TASK BRIEF: Search the entries below. Return every line that has "ReadWrite" in it.

RECORDS SHOWN:

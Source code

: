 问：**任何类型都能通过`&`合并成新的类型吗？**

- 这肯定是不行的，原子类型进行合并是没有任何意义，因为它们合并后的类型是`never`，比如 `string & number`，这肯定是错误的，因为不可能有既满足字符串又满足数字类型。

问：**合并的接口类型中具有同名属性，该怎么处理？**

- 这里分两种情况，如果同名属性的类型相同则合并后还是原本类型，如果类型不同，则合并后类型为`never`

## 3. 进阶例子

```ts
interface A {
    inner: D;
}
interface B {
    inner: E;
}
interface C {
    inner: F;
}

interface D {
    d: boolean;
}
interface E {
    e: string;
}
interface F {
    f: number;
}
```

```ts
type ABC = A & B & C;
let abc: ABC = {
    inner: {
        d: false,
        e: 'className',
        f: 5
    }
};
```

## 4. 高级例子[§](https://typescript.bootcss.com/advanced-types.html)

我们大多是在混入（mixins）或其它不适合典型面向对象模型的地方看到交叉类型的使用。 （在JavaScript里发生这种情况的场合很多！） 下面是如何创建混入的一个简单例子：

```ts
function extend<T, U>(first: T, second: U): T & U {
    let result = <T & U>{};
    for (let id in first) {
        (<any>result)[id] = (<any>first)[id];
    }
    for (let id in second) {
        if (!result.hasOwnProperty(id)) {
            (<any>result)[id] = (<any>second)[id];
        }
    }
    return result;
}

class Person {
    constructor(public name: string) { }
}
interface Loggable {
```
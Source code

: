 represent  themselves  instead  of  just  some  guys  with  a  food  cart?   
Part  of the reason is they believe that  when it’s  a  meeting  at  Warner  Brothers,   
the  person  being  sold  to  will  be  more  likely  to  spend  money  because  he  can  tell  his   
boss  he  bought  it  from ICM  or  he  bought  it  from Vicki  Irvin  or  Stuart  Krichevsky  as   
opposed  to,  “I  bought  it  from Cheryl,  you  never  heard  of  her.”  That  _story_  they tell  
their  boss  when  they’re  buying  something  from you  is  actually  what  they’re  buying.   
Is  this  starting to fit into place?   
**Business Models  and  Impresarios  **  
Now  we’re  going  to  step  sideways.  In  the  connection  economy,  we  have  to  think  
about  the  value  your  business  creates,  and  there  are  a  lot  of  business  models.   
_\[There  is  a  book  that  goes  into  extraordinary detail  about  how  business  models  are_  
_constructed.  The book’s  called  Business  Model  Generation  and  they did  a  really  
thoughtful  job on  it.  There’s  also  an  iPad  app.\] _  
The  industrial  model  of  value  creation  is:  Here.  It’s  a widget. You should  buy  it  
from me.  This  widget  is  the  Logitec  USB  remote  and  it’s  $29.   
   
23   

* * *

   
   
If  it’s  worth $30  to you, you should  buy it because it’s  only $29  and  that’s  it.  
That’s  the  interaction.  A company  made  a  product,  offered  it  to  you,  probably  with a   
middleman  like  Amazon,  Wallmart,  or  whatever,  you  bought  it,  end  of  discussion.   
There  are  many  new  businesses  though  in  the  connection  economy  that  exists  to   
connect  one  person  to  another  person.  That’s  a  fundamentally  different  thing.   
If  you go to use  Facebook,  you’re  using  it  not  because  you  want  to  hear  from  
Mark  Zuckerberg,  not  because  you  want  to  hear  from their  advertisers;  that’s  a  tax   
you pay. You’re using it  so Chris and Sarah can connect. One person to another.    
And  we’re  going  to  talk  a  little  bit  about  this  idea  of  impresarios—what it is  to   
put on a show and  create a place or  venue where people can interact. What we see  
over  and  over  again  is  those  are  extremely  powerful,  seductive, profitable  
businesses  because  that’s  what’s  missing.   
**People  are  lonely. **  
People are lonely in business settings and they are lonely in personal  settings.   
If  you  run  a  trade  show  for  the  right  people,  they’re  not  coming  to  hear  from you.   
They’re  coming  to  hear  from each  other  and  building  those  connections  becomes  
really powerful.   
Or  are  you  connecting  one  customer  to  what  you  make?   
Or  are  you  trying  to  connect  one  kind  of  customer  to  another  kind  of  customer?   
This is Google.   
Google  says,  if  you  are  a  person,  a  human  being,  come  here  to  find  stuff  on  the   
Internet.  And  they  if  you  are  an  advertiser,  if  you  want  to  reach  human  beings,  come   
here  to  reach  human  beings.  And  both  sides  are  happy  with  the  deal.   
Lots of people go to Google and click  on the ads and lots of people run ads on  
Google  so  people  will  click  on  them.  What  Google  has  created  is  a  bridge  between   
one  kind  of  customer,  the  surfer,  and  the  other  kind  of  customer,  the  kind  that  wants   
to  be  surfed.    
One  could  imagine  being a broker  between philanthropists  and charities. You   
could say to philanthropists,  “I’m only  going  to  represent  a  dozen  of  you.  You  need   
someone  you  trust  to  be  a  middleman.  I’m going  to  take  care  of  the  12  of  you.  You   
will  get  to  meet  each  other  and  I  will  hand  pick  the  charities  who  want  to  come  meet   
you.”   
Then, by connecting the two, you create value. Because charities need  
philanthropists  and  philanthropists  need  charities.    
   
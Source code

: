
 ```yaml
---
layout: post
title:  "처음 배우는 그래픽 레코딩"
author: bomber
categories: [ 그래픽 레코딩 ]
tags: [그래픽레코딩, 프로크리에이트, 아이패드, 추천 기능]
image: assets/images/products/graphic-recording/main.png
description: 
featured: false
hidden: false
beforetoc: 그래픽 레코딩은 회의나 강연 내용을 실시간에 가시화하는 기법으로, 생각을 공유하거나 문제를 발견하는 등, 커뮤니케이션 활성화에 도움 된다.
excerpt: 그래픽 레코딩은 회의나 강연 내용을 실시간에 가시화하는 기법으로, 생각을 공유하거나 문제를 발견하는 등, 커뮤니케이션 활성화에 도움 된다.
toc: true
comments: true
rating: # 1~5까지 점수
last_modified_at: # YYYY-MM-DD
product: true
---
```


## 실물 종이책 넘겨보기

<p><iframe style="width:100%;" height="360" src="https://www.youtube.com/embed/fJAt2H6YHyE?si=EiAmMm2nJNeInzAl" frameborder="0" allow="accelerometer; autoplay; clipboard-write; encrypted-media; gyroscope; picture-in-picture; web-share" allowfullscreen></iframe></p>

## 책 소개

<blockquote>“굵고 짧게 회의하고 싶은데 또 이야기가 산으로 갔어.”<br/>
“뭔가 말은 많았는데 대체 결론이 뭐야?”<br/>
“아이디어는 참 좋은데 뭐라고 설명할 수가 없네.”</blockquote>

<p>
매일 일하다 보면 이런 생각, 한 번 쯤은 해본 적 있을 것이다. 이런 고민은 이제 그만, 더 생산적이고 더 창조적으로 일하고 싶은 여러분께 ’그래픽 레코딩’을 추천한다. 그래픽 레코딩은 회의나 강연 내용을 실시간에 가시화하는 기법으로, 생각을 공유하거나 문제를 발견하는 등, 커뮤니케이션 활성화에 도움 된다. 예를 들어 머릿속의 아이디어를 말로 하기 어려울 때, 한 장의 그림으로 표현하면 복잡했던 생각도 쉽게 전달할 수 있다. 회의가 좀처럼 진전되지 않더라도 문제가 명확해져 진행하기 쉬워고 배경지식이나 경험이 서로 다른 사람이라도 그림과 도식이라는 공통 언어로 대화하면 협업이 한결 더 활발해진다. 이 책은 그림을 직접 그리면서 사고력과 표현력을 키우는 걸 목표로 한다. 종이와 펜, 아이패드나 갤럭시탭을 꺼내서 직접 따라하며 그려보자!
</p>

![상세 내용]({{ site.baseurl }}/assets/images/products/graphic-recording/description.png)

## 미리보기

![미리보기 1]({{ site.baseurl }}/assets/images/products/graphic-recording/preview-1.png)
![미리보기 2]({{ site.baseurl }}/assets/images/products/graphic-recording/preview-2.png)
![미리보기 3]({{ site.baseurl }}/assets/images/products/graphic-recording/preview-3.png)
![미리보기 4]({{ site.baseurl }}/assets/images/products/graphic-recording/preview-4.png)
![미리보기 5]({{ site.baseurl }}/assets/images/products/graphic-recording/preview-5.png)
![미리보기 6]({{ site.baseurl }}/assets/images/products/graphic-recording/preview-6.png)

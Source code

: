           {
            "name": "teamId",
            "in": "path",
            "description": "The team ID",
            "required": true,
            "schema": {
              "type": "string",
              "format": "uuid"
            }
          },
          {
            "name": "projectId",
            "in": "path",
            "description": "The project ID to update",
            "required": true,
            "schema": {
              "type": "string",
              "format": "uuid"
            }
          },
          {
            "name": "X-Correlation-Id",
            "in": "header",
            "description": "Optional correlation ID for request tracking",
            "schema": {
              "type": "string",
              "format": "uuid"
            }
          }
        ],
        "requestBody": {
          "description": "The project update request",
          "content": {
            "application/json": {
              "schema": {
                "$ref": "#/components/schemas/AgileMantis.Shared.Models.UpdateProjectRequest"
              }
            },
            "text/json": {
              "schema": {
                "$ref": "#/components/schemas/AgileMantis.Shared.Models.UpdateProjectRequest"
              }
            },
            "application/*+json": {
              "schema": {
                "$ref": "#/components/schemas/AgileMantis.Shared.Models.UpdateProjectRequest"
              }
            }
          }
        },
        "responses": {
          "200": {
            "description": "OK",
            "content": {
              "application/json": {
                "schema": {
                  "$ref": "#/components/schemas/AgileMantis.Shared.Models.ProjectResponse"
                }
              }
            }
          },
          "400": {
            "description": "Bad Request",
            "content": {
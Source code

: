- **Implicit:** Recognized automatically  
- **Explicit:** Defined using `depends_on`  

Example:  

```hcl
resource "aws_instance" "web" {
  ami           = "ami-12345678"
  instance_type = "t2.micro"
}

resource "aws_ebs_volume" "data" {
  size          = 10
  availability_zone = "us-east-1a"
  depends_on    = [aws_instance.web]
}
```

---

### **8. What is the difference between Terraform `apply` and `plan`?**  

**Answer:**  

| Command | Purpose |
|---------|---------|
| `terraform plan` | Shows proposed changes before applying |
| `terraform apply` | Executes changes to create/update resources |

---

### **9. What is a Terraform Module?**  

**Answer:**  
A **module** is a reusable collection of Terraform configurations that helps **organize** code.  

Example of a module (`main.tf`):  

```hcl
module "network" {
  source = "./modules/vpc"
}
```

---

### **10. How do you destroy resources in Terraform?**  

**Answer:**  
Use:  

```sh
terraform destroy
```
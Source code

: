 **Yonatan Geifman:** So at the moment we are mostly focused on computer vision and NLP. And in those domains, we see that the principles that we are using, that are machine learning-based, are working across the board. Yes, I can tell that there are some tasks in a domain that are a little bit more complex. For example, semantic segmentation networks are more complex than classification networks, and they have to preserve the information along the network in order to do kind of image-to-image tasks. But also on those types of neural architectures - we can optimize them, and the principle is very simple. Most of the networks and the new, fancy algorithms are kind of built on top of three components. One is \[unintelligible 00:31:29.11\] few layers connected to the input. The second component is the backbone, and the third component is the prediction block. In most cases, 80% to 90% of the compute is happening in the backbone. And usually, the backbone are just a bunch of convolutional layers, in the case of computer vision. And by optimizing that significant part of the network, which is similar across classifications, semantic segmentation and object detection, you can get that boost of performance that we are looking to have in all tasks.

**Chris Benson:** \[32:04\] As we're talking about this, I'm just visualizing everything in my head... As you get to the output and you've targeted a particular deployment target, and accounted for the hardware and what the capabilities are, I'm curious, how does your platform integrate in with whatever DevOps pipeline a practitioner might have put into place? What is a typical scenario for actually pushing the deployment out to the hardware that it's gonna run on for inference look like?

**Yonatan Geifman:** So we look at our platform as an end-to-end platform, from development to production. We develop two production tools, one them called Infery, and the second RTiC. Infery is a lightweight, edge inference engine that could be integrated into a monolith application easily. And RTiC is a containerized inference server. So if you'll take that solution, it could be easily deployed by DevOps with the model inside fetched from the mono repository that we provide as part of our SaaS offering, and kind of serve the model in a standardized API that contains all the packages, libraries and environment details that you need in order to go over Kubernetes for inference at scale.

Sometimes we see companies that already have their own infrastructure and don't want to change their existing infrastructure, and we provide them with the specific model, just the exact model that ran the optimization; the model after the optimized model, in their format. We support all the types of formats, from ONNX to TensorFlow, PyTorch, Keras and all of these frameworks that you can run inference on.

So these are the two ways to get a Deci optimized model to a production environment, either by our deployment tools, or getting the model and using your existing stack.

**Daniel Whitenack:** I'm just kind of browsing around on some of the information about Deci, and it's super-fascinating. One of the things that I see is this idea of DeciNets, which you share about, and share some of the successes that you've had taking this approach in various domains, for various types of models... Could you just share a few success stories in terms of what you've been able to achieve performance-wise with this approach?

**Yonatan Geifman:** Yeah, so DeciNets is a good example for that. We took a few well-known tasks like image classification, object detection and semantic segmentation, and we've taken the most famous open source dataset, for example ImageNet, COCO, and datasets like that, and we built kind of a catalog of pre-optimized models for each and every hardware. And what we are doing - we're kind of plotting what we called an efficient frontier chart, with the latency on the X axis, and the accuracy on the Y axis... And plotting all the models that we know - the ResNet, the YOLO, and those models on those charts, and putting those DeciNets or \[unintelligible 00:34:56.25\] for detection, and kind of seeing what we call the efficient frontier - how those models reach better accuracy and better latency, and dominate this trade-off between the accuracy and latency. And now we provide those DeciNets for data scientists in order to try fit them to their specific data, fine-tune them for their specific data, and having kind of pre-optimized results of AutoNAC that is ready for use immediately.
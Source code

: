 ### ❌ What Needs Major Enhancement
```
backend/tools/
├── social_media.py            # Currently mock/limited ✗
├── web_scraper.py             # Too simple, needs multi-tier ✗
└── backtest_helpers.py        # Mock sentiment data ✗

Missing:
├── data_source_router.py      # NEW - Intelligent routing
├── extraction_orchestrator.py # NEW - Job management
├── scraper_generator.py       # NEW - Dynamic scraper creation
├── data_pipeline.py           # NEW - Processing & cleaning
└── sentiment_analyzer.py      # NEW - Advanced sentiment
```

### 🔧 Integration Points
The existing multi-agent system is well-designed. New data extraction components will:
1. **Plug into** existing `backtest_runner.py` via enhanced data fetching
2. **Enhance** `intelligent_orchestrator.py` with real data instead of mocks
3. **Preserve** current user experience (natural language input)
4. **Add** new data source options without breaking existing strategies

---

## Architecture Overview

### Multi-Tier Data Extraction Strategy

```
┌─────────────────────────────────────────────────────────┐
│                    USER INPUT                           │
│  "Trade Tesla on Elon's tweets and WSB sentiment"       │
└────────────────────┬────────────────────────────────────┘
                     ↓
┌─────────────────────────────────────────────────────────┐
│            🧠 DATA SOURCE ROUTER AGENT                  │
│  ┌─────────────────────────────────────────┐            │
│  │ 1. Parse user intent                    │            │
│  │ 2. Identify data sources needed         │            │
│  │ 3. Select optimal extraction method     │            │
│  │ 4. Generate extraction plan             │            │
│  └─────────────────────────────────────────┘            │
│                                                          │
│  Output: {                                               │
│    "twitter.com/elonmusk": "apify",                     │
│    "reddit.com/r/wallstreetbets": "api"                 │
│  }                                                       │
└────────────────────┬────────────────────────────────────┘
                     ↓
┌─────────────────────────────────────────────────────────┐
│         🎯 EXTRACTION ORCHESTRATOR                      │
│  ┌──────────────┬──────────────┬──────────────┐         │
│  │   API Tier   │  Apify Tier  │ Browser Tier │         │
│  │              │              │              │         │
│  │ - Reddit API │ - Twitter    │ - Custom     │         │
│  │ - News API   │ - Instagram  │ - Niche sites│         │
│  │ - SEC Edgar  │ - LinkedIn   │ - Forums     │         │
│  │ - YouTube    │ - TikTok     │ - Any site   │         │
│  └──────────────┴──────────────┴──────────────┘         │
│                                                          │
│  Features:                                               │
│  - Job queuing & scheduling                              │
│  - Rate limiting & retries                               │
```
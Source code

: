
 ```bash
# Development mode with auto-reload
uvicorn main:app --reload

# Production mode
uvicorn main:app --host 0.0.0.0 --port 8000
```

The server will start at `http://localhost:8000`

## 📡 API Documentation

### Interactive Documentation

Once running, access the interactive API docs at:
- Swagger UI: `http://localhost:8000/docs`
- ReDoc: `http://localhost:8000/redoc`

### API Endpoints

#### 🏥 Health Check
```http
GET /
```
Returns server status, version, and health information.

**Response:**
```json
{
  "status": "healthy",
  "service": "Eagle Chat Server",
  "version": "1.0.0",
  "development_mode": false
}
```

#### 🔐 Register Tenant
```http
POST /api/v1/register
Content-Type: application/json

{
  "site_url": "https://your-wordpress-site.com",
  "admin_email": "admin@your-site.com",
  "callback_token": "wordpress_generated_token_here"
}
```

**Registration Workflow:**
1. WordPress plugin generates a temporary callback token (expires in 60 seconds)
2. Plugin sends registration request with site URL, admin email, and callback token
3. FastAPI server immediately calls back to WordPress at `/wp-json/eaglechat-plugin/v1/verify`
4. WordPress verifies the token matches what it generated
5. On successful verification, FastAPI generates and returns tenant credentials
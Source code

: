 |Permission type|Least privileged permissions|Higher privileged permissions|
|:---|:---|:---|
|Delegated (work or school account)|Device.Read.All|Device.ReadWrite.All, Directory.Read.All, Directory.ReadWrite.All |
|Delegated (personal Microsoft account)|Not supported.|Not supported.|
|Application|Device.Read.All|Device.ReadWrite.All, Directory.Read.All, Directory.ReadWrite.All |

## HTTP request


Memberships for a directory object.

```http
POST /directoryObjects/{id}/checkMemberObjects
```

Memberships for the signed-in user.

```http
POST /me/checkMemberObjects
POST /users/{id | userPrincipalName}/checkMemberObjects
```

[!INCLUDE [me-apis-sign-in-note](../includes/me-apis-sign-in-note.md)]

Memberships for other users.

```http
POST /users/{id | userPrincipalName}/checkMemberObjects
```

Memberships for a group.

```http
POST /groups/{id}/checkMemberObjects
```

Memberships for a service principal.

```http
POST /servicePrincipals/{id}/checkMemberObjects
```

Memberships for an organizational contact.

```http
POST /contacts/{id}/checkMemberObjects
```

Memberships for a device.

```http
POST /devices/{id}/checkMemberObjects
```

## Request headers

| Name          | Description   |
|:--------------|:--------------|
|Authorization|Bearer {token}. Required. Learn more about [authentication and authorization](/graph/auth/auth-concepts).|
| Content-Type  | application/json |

SOLUTION:
|Delegated (work or school account)|Device.Read.All|Device.ReadWrite.All, Directory.Read.All, Directory.ReadWrite.All |
|Application|Device.Read.All|Device.ReadWrite.All, Directory.Read.All, Directory.ReadWrite.All |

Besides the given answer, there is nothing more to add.